## [WHAT IS REQUIRED]
Set down each entry as it stands. Skip the pictures.

Plain-text document sources
★ ★ ★ ★ ★

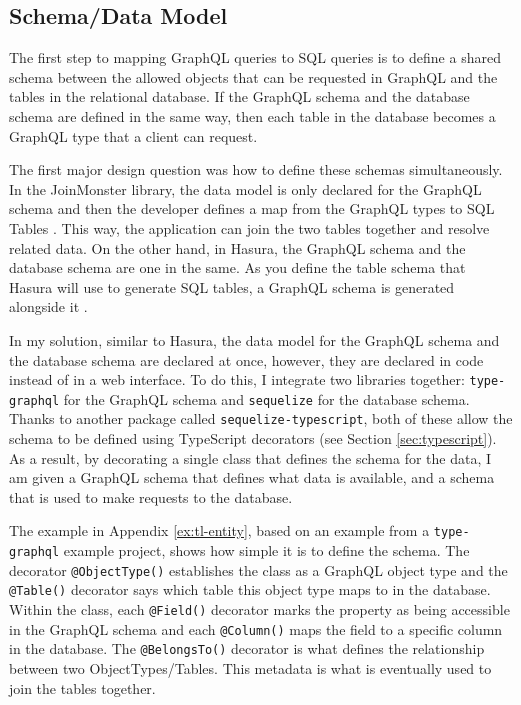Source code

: \subsection{Schema/Data Model}\label{sec:schema}

The first step to mapping GraphQL queries to SQL queries is to define a shared schema between the allowed objects that can be requested in GraphQL and the tables in the relational database.  If the GraphQL schema and the database schema are defined in the same way, then each table in the database becomes a GraphQL type that a client can request.

The first major design question was how to define these schemas simultaneously.  In the JoinMonster library, the data model is only declared for the GraphQL schema and then the developer defines a map from the GraphQL types to SQL Tables \cite{carlJoinMonster}.  This way, the application can join the two tables together and resolve related data.  On the other hand, in Hasura, the GraphQL schema and the database schema are one in the same.  As you define the table schema that Hasura will use to generate SQL tables, a GraphQL schema is generated alongside it \cite{hasurainc.HasuraGraphQLEngine}.

In my solution, similar to Hasura, the data model for the GraphQL schema and the database schema are declared at once, however, they are declared in code instead of in a web interface.  To do this, I integrate two libraries together: \Verb!type-graphql! for the GraphQL schema and \Verb!sequelize! for the database schema.  Thanks to another package called \Verb!sequelize-typescript!, both of these allow the schema to be defined using TypeScript decorators (see Section \ref{sec:typescript}).  As a result, by decorating a single class that defines the schema for the data, I am given a GraphQL schema that defines what data is available, and a schema that is used to make requests to the database.

The example in Appendix \ref{ex:tl-entity}, based on an example from a \Verb!type-graphql! example project, shows how simple it is to define the schema.  The decorator \Verb!@ObjectType()! establishes the class as a GraphQL object type and the \Verb!@Table()! decorator says which table this object type maps to in the database.  Within the class, each \Verb!@Field()! decorator marks the property as being accessible in the GraphQL schema and each \Verb!@Column()! maps the field to a specific column in the database.  The \Verb!@BelongsTo()! decorator is what defines the relationship between two ObjectTypes/Tables.  This metadata is what is eventually used to join the tables together.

★ ★ ★ ★ ★

## [ANSWER TO THE PROBLEM]
Source code

: \subsection{Schema/Data Model}\label{sec:schema}

The first step to mapping GraphQL queries to SQL queries is to define a shared schema between the allowed objects that can be requested in GraphQL and the tables in the relational database.  If the GraphQL schema and the database schema are defined in the same way, then each table in the database becomes a GraphQL type that a client can request.

The first major design question was how to define these schemas simultaneously.  In the JoinMonster library, the data model is only declared for the GraphQL schema and then the developer defines a map from the GraphQL types to SQL Tables \cite{carlJoinMonster}.  This way, the application can join the two tables together and resolve related data.  On the other hand, in Hasura, the GraphQL schema and the database schema are one in the same.  As you define the table schema that Hasura will use to generate SQL tables, a GraphQL schema is generated alongside it \cite{hasurainc.HasuraGraphQLEngine}.

In my solution, similar to Hasura, the data model for the GraphQL schema and the database schema are declared at once, however, they are declared in code instead of in a web interface.  To do this, I integrate two libraries together: \Verb!type-graphql! for the GraphQL schema and \Verb!sequelize! for the database schema.  Thanks to another package called \Verb!sequelize-typescript!, both of these allow the schema to be defined using TypeScript decorators (see Section \ref{sec:typescript}).  As a result, by decorating a single class that defines the schema for the data, I am given a GraphQL schema that defines what data is available, and a schema that is used to make requests to the database.

The example in Appendix \ref{ex:tl-entity}, based on an example from a \Verb!type-graphql! example project, shows how simple it is to define the schema.  The decorator \Verb!@ObjectType()! establishes the class as a GraphQL object type and the \Verb!@Table()! decorator says which table this object type maps to in the database.  Within the class, each \Verb!@Field()! decorator marks the property as being accessible in the GraphQL schema and each \Verb!@Column()! maps the field to a specific column in the database.  The \Verb!@BelongsTo()! decorator is what defines the relationship between two ObjectTypes/Tables.  This metadata is what is eventually used to join the tables together.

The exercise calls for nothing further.